Exercise materials below:
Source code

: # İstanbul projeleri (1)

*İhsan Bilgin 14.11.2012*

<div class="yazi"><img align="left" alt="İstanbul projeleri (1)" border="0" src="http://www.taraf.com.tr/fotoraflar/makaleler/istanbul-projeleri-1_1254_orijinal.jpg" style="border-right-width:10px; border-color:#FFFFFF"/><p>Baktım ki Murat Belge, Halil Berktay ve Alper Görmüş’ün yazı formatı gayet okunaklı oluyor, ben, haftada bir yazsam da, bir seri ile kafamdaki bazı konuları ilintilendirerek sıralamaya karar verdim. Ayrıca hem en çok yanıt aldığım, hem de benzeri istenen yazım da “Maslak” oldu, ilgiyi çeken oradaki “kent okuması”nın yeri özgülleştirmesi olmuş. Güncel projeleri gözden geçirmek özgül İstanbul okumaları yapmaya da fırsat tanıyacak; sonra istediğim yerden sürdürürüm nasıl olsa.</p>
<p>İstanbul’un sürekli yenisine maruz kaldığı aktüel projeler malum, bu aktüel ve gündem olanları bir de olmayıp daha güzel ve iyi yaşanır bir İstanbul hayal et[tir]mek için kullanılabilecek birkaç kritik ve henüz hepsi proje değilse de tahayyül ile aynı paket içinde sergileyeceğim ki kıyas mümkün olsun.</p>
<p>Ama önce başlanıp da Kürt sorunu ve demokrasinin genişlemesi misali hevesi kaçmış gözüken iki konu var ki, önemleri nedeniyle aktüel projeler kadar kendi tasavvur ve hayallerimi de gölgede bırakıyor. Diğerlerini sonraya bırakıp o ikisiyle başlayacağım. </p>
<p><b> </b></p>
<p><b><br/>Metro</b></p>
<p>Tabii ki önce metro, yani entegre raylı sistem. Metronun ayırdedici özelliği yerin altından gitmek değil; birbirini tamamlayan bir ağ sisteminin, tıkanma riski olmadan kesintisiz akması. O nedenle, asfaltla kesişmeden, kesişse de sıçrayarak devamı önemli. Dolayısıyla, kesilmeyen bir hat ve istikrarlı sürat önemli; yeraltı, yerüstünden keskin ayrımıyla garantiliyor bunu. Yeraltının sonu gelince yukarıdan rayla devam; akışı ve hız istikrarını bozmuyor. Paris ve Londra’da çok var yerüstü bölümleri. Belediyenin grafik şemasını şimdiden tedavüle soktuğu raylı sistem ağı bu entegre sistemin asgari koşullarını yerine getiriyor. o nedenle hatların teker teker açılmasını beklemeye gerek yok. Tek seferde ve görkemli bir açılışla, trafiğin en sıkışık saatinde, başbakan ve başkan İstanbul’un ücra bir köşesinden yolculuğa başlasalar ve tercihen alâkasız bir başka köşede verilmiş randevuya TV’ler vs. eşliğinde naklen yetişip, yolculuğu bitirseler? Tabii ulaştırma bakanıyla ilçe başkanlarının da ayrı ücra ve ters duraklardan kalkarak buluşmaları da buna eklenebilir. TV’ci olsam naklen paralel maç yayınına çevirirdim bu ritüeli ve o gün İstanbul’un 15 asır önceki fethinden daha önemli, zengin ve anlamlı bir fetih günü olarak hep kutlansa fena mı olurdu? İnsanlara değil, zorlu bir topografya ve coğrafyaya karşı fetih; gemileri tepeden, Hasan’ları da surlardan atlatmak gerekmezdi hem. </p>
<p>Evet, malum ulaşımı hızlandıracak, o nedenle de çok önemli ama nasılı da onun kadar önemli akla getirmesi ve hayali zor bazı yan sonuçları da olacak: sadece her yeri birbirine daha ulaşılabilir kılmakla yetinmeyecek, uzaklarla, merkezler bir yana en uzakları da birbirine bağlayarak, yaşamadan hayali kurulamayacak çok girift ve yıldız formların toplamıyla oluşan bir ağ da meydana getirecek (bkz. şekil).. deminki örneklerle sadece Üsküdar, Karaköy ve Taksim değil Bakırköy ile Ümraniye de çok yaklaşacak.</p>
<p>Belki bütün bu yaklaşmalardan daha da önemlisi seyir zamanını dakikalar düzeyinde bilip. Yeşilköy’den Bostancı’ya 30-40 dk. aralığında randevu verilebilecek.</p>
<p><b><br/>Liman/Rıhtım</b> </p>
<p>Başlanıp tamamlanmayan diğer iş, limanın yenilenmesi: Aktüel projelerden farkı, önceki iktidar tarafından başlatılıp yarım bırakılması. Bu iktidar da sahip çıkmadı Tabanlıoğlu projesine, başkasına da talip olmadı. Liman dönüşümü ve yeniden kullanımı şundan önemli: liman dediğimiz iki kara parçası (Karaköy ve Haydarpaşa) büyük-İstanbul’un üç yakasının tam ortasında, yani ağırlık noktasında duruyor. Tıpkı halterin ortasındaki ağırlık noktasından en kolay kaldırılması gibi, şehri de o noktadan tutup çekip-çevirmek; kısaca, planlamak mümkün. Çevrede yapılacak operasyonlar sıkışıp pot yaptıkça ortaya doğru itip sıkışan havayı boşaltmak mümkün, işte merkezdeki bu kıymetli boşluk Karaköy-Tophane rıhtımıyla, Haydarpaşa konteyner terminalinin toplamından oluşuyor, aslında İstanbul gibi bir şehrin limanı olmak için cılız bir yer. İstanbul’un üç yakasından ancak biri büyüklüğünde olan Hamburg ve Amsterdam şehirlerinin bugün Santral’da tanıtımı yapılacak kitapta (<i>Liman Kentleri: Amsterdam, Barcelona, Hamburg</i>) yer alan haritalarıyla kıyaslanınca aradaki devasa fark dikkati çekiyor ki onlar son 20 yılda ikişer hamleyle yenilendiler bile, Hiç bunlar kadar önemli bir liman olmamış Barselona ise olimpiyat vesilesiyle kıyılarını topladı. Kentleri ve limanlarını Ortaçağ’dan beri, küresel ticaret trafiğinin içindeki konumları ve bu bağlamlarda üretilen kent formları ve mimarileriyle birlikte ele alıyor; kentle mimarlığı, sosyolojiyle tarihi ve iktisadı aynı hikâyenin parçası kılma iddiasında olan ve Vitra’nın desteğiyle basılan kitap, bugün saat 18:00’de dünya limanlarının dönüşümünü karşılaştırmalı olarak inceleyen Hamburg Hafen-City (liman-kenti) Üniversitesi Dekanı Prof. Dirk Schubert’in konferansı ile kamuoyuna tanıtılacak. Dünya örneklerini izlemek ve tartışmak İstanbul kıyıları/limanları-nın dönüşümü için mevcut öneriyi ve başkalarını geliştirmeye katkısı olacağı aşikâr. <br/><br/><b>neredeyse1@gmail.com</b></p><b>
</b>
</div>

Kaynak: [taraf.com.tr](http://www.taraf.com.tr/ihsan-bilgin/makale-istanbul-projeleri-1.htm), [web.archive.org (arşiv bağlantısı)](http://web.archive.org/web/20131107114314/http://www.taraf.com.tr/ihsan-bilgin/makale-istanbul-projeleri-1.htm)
End of Exercise materials.
▶ _Work required_
All of the data above needs to be transcribed verbatim.

▶ _Answer for this exercise_
Source code

: # İstanbul projeleri (1)

*İhsan Bilgin 14.11.2012*

<div class="yazi"><img align="left" alt="İstanbul projeleri (1)" border="0" src="http://www.taraf.com.tr/fotoraflar/makaleler/istanbul-projeleri-1_1254_orijinal.jpg" style="border-right-width:10px; border-color:#FFFFFF"/><p>Baktım ki Murat Belge, Halil Berktay ve Alper Görmüş’ün yazı formatı gayet okunaklı oluyor, ben, haftada bir yazsam da, bir seri ile kafamdaki bazı konuları ilintilendirerek sıralamaya karar verdim. Ayrıca hem en çok yanıt aldığım, hem de benzeri istenen yazım da “Maslak” oldu, ilgiyi çeken oradaki “kent okuması”nın yeri özgülleştirmesi olmuş. Güncel projeleri gözden geçirmek özgül İstanbul okumaları yapmaya da fırsat tanıyacak; sonra istediğim yerden sürdürürüm nasıl olsa.</p>
<p>İstanbul’un sürekli yenisine maruz kaldığı aktüel projeler malum, bu aktüel ve gündem olanları bir de olmayıp daha güzel ve iyi yaşanır bir İstanbul hayal et[tir]mek için kullanılabilecek birkaç kritik ve henüz hepsi proje değilse de tahayyül ile aynı paket içinde sergileyeceğim ki kıyas mümkün olsun.</p>
<p>Ama önce başlanıp da Kürt sorunu ve demokrasinin genişlemesi misali hevesi kaçmış gözüken iki konu var ki, önemleri nedeniyle aktüel projeler kadar kendi tasavvur ve hayallerimi de gölgede bırakıyor. Diğerlerini sonraya bırakıp o ikisiyle başlayacağım. </p>
<p><b> </b></p>
<p><b><br/>Metro</b></p>
<p>Tabii ki önce metro, yani entegre raylı sistem. Metronun ayırdedici özelliği yerin altından gitmek değil; birbirini tamamlayan bir ağ sisteminin, tıkanma riski olmadan kesintisiz akması. O nedenle, asfaltla kesişmeden, kesişse de sıçrayarak devamı önemli. Dolayısıyla, kesilmeyen bir hat ve istikrarlı sürat önemli; yeraltı, yerüstünden keskin ayrımıyla garantiliyor bunu. Yeraltının sonu gelince yukarıdan rayla devam; akışı ve hız istikrarını bozmuyor. Paris ve Londra’da çok var yerüstü bölümleri. Belediyenin grafik şemasını şimdiden tedavüle soktuğu raylı sistem ağı bu entegre sistemin asgari koşullarını yerine getiriyor. o nedenle hatların teker teker açılmasını beklemeye gerek yok. Tek seferde ve görkemli bir açılışla, trafiğin en sıkışık saatinde, başbakan ve başkan İstanbul’un ücra bir köşesinden yolculuğa başlasalar ve tercihen alâkasız bir başka köşede verilmiş randevuya TV’ler vs. eşliğinde naklen yetişip, yolculuğu bitirseler? Tabii ulaştırma bakanıyla ilçe başkanlarının da ayrı ücra ve ters duraklardan kalkarak buluşmaları da buna eklenebilir. TV’ci olsam naklen paralel maç yayınına çevirirdim bu ritüeli ve o gün İstanbul’un 15 asır önceki fethinden daha önemli, zengin ve anlamlı bir fetih günü olarak hep kutlansa fena mı olurdu? İnsanlara değil, zorlu bir topografya ve coğrafyaya karşı fetih; gemileri tepeden, Hasan’ları da surlardan atlatmak gerekmezdi hem. </p>
<p>Evet, malum ulaşımı hızlandıracak, o nedenle de çok önemli ama nasılı da onun kadar önemli akla getirmesi ve hayali zor bazı yan sonuçları da olacak: sadece her yeri birbirine daha ulaşılabilir kılmakla yetinmeyecek, uzaklarla, merkezler bir yana en uzakları da birbirine bağlayarak, yaşamadan hayali kurulamayacak çok girift ve yıldız formların toplamıyla oluşan bir ağ da meydana getirecek (bkz. şekil).. deminki örneklerle sadece Üsküdar, Karaköy ve Taksim değil Bakırköy ile Ümraniye de çok yaklaşacak.</p>
<p>Belki bütün bu yaklaşmalardan daha da önemlisi seyir zamanını dakikalar düzeyinde bilip. Yeşilköy’den Bostancı’ya 30-40 dk. aralığında randevu verilebilecek.</p>
<p><b><br/>Liman/Rıhtım</b> </p>
<p>Başlanıp tamamlanmayan diğer iş, limanın yenilenmesi: Aktüel projelerden farkı, önceki iktidar tarafından başlatılıp yarım bırakılması. Bu iktidar da sahip çıkmadı Tabanlıoğlu projesine, başkasına da talip olmadı. Liman dönüşümü ve yeniden kullanımı şundan önemli: liman dediğimiz iki kara parçası (Karaköy ve Haydarpaşa) büyük-İstanbul’un üç yakasının tam ortasında, yani ağırlık noktasında duruyor. Tıpkı halterin ortasındaki ağırlık noktasından en kolay kaldırılması gibi, şehri de o noktadan tutup çekip-çevirmek; kısaca, planlamak mümkün. Çevrede yapılacak operasyonlar sıkışıp pot yaptıkça ortaya doğru itip sıkışan havayı boşaltmak mümkün, işte merkezdeki bu kıymetli boşluk Karaköy-Tophane rıhtımıyla, Haydarpaşa konteyner terminalinin toplamından oluşuyor, aslında İstanbul gibi bir şehrin limanı olmak için cılız bir yer. İstanbul’un üç yakasından ancak biri büyüklüğünde olan Hamburg ve Amsterdam şehirlerinin bugün Santral’da tanıtımı yapılacak kitapta (<i>Liman Kentleri: Amsterdam, Barcelona, Hamburg</i>) yer alan haritalarıyla kıyaslanınca aradaki devasa fark dikkati çekiyor ki onlar son 20 yılda ikişer hamleyle yenilendiler bile, Hiç bunlar kadar önemli bir liman olmamış Barselona ise olimpiyat vesilesiyle kıyılarını topladı. Kentleri ve limanlarını Ortaçağ’dan beri, küresel ticaret trafiğinin içindeki konumları ve bu bağlamlarda üretilen kent formları ve mimarileriyle birlikte ele alıyor; kentle mimarlığı, sosyolojiyle tarihi ve iktisadı aynı hikâyenin parçası kılma iddiasında olan ve Vitra’nın desteğiyle basılan kitap, bugün saat 18:00’de dünya limanlarının dönüşümünü karşılaştırmalı olarak inceleyen Hamburg Hafen-City (liman-kenti) Üniversitesi Dekanı Prof. Dirk Schubert’in konferansı ile kamuoyuna tanıtılacak. Dünya örneklerini izlemek ve tartışmak İstanbul kıyıları/limanları-nın dönüşümü için mevcut öneriyi ve başkalarını geliştirmeye katkısı olacağı aşikâr. <br/><br/><b>neredeyse1@gmail.com</b></p><b>
</b>
</div>

Kaynak: [taraf.com.tr](http://www.taraf.com.tr/ihsan-bilgin/makale-istanbul-projeleri-1.htm), [web.archive.org (arşiv bağlantısı)](http://web.archive.org/web/20131107114314/http://www.taraf.com.tr/ihsan-bilgin/makale-istanbul-projeleri-1.htm)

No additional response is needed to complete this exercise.